Liebe Gemeinde,
weil ich keinen passenden Thread gefunden habe, aber denke, dass hier einiges gezeigt werden könnte aus der Kreuzermarkenzeit, fange ich mal an mit einem kleinen Rosinchen, dessen Besonderheit sich einem erst auf den 2. Blick erschließt.
Am 4.12.1852 wurde er in Ulm geschrieben und am Folgetag dort zur Post gegeben. Er wurde mit einer 6 Kr. Marke frankiert, die man auf den Kopf stellte. Der Empfänger war die Firma Faber in Weiden.

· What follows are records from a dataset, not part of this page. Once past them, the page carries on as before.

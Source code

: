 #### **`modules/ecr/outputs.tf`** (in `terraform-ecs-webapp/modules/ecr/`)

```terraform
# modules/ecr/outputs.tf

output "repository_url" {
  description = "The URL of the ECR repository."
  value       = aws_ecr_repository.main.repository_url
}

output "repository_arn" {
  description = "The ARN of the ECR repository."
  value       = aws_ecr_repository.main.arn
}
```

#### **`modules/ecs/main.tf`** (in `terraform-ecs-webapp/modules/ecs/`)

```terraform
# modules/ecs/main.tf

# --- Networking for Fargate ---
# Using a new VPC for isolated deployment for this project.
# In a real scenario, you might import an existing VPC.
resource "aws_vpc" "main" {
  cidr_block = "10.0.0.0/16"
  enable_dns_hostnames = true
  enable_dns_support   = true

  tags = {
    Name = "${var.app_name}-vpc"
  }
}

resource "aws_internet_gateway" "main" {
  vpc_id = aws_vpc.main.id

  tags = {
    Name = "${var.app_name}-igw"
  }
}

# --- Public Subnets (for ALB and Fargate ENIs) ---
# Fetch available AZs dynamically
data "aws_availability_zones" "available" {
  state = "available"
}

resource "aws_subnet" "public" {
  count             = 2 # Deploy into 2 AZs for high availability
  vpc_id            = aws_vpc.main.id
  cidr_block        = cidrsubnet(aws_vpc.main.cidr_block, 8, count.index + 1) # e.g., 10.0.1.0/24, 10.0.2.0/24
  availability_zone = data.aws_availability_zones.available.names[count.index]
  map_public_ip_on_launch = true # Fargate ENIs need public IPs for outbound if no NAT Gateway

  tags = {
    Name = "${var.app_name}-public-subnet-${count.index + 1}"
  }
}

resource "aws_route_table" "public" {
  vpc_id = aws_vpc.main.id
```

Wenn man die Leitung des Briefes "per Nürnberg" außer Acht läßt, weil sie niemanden interessierte, muss man feststellen, dass der Brief über 20 Meilen (Ulm - Weiden 28,5 Meilen) lief und folglich als Postvereinsbrief mit 9 Kr. hätte frankiert werden müssen. Die meisten 9 Kr. Briefe aus Ulm nach Bayern wurden ja über die Donau nach Neu - Ulm gebracht, wo sie nur 6 Kr. nach ganz Bayern kosteten. Hier genügte aber das kopfstehende Aufkleben einer grünen 6 Kr. Marke, um den Frankaturwert einer rosa 9 Kr. Marke zu erreichen, denn nachtaxiert mit "noch 6 Kr." hat hier weder Württemberg, noch die verschlafenen Bayern. ![]()
Eindeutig unterfrankierte Briefe, die nicht als solche erkannt wurden, kenne ich nur ganz wenige.